Not at what she's doing. At her.

McClintock feels it. Looks up. The two exchange a glance. Then both smile. A very quiet smile. The smile between two people who have set "I" aside.

Fichte stands on the crack. Weil walks over and stands beside him. But her stance is different. Fichte faces the darkness below. Weil faces upward — toward what? She can't quite say. Light? Grace? Something she didn't make?

She carries nothing. Her notebooks — dozens of them, densely filled — are not on her. She left them with others. Thibon got some. Perrin got some. She published almost nothing in her lifetime. Her cognition was not meant to be kept. It was meant to be done and released.

She stands on the bridge. Eyes looking into the distance. What is out there? She doesn't know. She doesn't need to know. She only needs to look.

Attention doesn't need a target. Attention itself is the target.

Night deepens. The bridge grows quiet. Most people are doing something — watching the sky, playing billiards, writing equations, reading poetry, examining corn.

Weil does nothing. She stands there. Looking.

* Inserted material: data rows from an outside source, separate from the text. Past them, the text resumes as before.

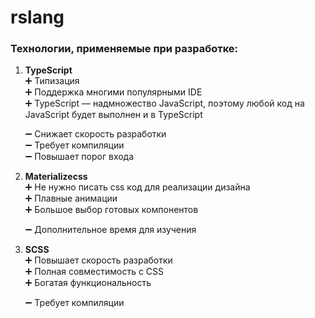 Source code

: # rslang
### Технологии, применяемые при разработке:
1. **TypeScript**  
    :heavy_plus_sign: Типизация  
    :heavy_plus_sign: Поддержка многими популярными IDE  
    :heavy_plus_sign: TypeScript — надмножество JavaScript, поэтому любой код на JavaScript будет выполнен и в TypeScript  
    
    :heavy_minus_sign: Снижает скорость разработки  
    :heavy_minus_sign: Требует компиляции  
    :heavy_minus_sign: Повышает порог входа  
    
2. **Materializecss**  
    :heavy_plus_sign: Не нужно писать css код для реализации дизайна  
    :heavy_plus_sign: Плавные анимации  
    :heavy_plus_sign: Большое выбор готовых компонентов 
    
    :heavy_minus_sign: Дополнительное время для изучения  
    
3. **SCSS**  
    :heavy_plus_sign: Повышает скорость разработки  
    :heavy_plus_sign: Полная совместимость с CSS  
    :heavy_plus_sign: Богатая функциональность  
    
    :heavy_minus_sign: Требует компиляции  
    
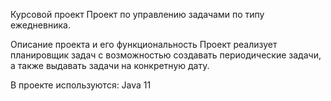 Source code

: Курсовой проект
Проект по управлению задачами по типу ежедневника. 

Описание проекта и его функциональность
Проект реализует планировщик задач с возможностью создавать периодические задачи, а также выдавать задачи на конкретную дату.

В проекте используются:
Java 11
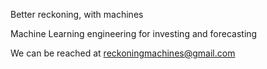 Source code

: Better reckoning, with machines

Machine Learning engineering for investing and forecasting

We can be reached at reckoningmachines@gmail.com

<!---
reckoning-machines/reckoning-machines is a ✨ special ✨ repository because its `README.md` (this file) appears on your GitHub profile.
You can click the Preview link to take a look at your changes.
--->
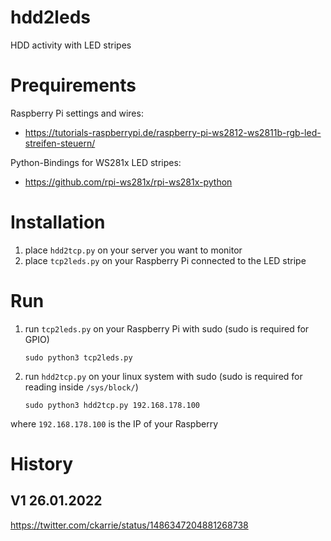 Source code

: # hdd2leds
HDD activity with LED stripes


# Prequirements

Raspberry Pi settings and wires:
- https://tutorials-raspberrypi.de/raspberry-pi-ws2812-ws2811b-rgb-led-streifen-steuern/

Python-Bindings for WS281x LED stripes:
- https://github.com/rpi-ws281x/rpi-ws281x-python

# Installation

1. place `hdd2tcp.py` on your server you want to monitor
2. place `tcp2leds.py` on your Raspberry Pi connected to the LED stripe

# Run

1. run `tcp2leds.py` on your Raspberry Pi with sudo (sudo is required for GPIO)

   `sudo python3 tcp2leds.py`

2. run `hdd2tcp.py` on your linux system with sudo (sudo is required for reading inside `/sys/block/`)

   `sudo python3 hdd2tcp.py 192.168.178.100`

where `192.168.178.100` is the IP of your Raspberry


# History

## V1 26.01.2022

https://twitter.com/ckarrie/status/1486347204881268738
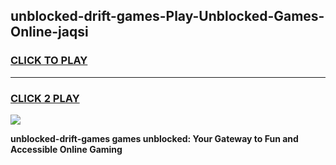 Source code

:
## unblocked-drift-games-Play-Unblocked-Games-Online-jaqsi
<h3>
<a href="https://premium76.site?title=unblocked-drift-games&ref=24A">CLICK TO PLAY</a></h3>
<hr>

<h3>
<a href="https://premium76.site?title=unblocked-drift-games&ref=24A">CLICK 2 PLAY</a>
  
</h3>

<a href="https://premium76.site?title=unblocked-drift-games&ref=24A"><img src="https://clearcache.store/games.png"></a>


**unblocked-drift-games games unblocked: Your Gateway to Fun and Accessible Online Gaming**
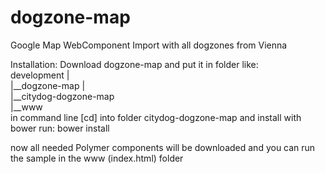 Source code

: dogzone-map
===========

Google Map WebComponent Import with all dogzones from Vienna

Installation: Download dogzone-map and put it in folder like:
<br>development	|<br>
			|__dogzone-map	|<br>
							|__citydog-dogzone-map<br>
							|__www<br>
in command line [cd] into folder citydog-dogzone-map and install with bower
run: bower install<br>

now all needed Polymer components will be downloaded and you can run the sample in the www (index.html) folder

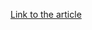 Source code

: [Link to the article](https://secuinfra.com/en/techtalk/whatever-floats-your-boat-bitter-apt-continues-to-target-bangladesh/)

Looking is everything.[1][2]

[1]

Weil's "attention is prayer" corresponds in the SAE framework to the structure argued in the Epistemology Series' fourth essay, "There Is Only One Door" (DOI: 10.5281/zenodo.19502952ff): the highest form of cognition is not "I" reaching out to grasp the object, but "I" stepping back to let the other's questioning penetrate. Weil's "attention" and SAE's "questioning by the other" are structurally cognate — both point to a non-self-initiated, externally arriving mode of cognitive contact. Weil's "emptying the self" corresponds to the SAE methodology's via negativa (DOI: 10.5281/zenodo.19481304): arriving at truth not through affirmation but through exclusion — excluding "I"'s fear, "I"'s expectations, "I"'s will to control. "Gravity" in the SAE framework corresponds to the inertia of posterior-colonizing-prior — attention pulled toward established patterns. "Grace" corresponds to the moment when remainder breaks through the direction wall — a cognitive arrival that "I" did not manufacture. For the theoretical foundations of the chisel-construct cycle and remainder conservation, see the three foundational SAE papers (DOI: 10.5281/zenodo.18528813, 10.5281/zenodo.18666645, 10.5281/zenodo.18727327). The preceding one hundred essays are available at nondubito.net.

[2]

Biographical material on Weil draws primarily from Simone Pétrement, Simone Weil: A Life (Pantheon, 1976; French original 1973) and Francine du Plessix Gray, Simone Weil (Viking, 2001). Weil (February 3, 1909–August 24, 1943) was born in Paris to a secular Jewish family. Her brother André Weil was one of the greatest mathematicians of the twentieth century. Graduate of the École Normale Supérieure; student of the philosopher Alain. Factory work at Renault and other plants, 1934–1935; documented in her Factory Journal. Briefly joined an anarchist unit in the Spanish Civil War, 1936. Core works: Gravity and Grace (La Pesanteur et la Grâce, 1947, posthumously compiled by Gustave Thibon), Waiting for God (Attente de Dieu, 1950, posthumously compiled by Father J.-M. Perrin), The Need for Roots (L'Enracinement, 1949). "Attention, taken to its highest degree, is the same thing as prayer": from "Reflections on the Right Use of School Studies" in Waiting for God. "The capacity to give one's attention to a sufferer is almost a miracle": same essay. Weil refused baptism throughout her life, citing solidarity with those outside the Church. Died August 24, 1943, in Ashford, England, from tuberculosis compounded by refusal to eat. Death certificate: "did kill and slay herself by refusing to eat whilst the balance of her mind was disturbed." Round Five, Essay Seven.